Enterprise methodology

Everyone agrees: the enterprise is a complex object, woven from many threads, continually obliged to adapt itself to an ever-changing world. How do we think of this complexity? How do we say everything about the enterprise without running the risk of omitting a decisive factor? How do we find the right ideas that will provide for the future?

It would be wrong to imagine that a single formula, like a magic spell, would suffice to comprehend this complex reality. We have to assemble many disciplines and link various centers of expertise. To foster synergy, we have to place them in an interdisciplinary framework, one that is coherent and able to leverage all the contributions. This requirement defines enterprise methodology.

Praxeme is an enterprise methodology, resulting from the initiative for an open method. It is based on an analysis of the Enterprise System and its internal logic. The procedures it offers cover all aspects of the enterprise, from ethics to infrastructure, from knowledge to logistics, including processes and organization.

It is one thing to have methods available for each aspect of the enterprise (methods for strategists, for organizers, for IT specialists or accountants, etc.); it is another thing to meticulously articulate them so as to obtain a harmonious transformation chain. The original concern for Praxeme was precisely that: to answer the need to coordinate the disparate specialties, all equally legitimate and necessary, but which communicate with difficulty.

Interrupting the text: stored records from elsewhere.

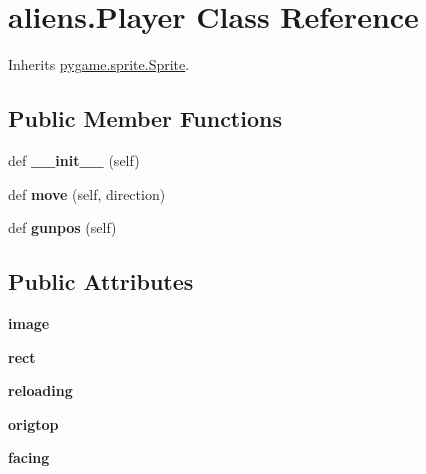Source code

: \hypertarget{classaliens_1_1_player}{}\section{aliens.\+Player Class Reference}
\label{classaliens_1_1_player}


Inherits \hyperlink{classpygame_1_1sprite_1_1_sprite}{pygame.\+sprite.\+Sprite}.

\subsection*{Public Member Functions}
\begin{DoxyCompactItemize}
\item 
\mbox{\label{classaliens_1_1_player_a4097f3a663dbc0d239d328a3b8ab0dfd}} 
def {\bfseries \+\_\+\+\_\+init\+\_\+\+\_\+} (self)
\item 
\mbox{\label{classaliens_1_1_player_ace666ae7c987a9c2af4739df241098a2}} 
def {\bfseries move} (self, direction)
\item 
\mbox{\label{classaliens_1_1_player_a69a4962e3ece463348bde2a8d4b112b0}} 
def {\bfseries gunpos} (self)
\end{DoxyCompactItemize}
\subsection*{Public Attributes}
\begin{DoxyCompactItemize}
\item 
\mbox{\label{classaliens_1_1_player_a7514599c0bdfab635f75db7ecf030580}} 
{\bfseries image}
\item 
\mbox{\label{classaliens_1_1_player_ab4d61551d5cdfacc6c0ca699596f014b}} 
{\bfseries rect}
\item 
\mbox{\label{classaliens_1_1_player_aa9be7ef6f48736843992257cebdc1aff}} 
{\bfseries reloading}
\item 
\mbox{\label{classaliens_1_1_player_adadbfdb09ab98c97111854e77e86f4fc}} 
{\bfseries origtop}
\item 
\mbox{\label{classaliens_1_1_player_a43c8bb9442e89e59cd198cb74a737ead}} 
{\bfseries facing}
\end{DoxyCompactItemize}
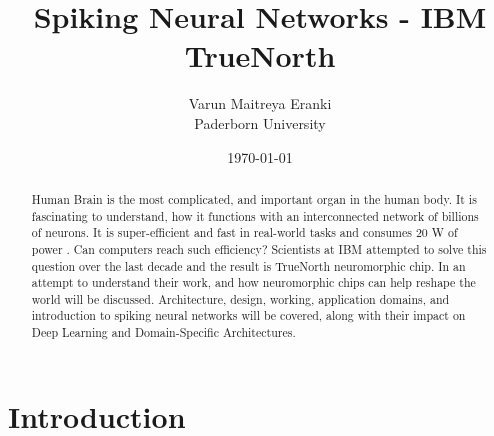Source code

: \documentclass[11pt,twoside]{article}
\newcommand{\participant}{Varun Maitreya Eranki}
\newcommand{\affiliation}{Paderborn University}
\newcommand{\topic}{Spiking Neural Networks - IBM TrueNorth}
\newcommand{\submissiondate}{\today}
\begin{document}
\title{\topic}
\author{\Large{\participant}\\ \affiliation \\ {\small \emailaddress}}
\date{\submissiondate}
\maketitle
\thispagestyle{empty}


\begin{abstract}
Human Brain is the most complicated, and important organ in the human body. It is fascinating to understand, how it functions with an interconnected network of billions of neurons. It is super-efficient and fast in real-world tasks and consumes 20 W of power \cite{hsu2009much, modha2017introducing}. Can computers reach such efficiency? Scientists at IBM attempted to solve this question over the last decade and the result is TrueNorth neuromorphic chip. In an attempt to understand their work, and how neuromorphic chips can help reshape the world will be discussed. Architecture, design, working, application domains, and introduction to spiking neural networks will be covered, along with their impact on Deep Learning and Domain-Specific Architectures.
\end{abstract}


\section{Introduction}
\label{sec:introduction}

\end{document}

This need is felt, first of all, by the heads of businesses and public sector organizations and is particularly strongly felt by those whose organizations are confronted by change. Faced with the heterogeneity of the proposals, decision-makers seek a general framework that can optimize the investment: if they focus the effort on one point of the transformation chain, if they sacrifice themselves to the urgencies of the moment, they need assurance that this action will be part of a broader plan, deployed across all the dimensions of the enterprise. They also seek ways to stimulate innovation, not only by copying what the competition is doing or adopting the latest technologies, but also by taking a fresh look at the business, by moving away from the center, by reinventing themselves. Yet, human psychology, the forces of preservation, the games actors play… all conspire to prevent this transformation.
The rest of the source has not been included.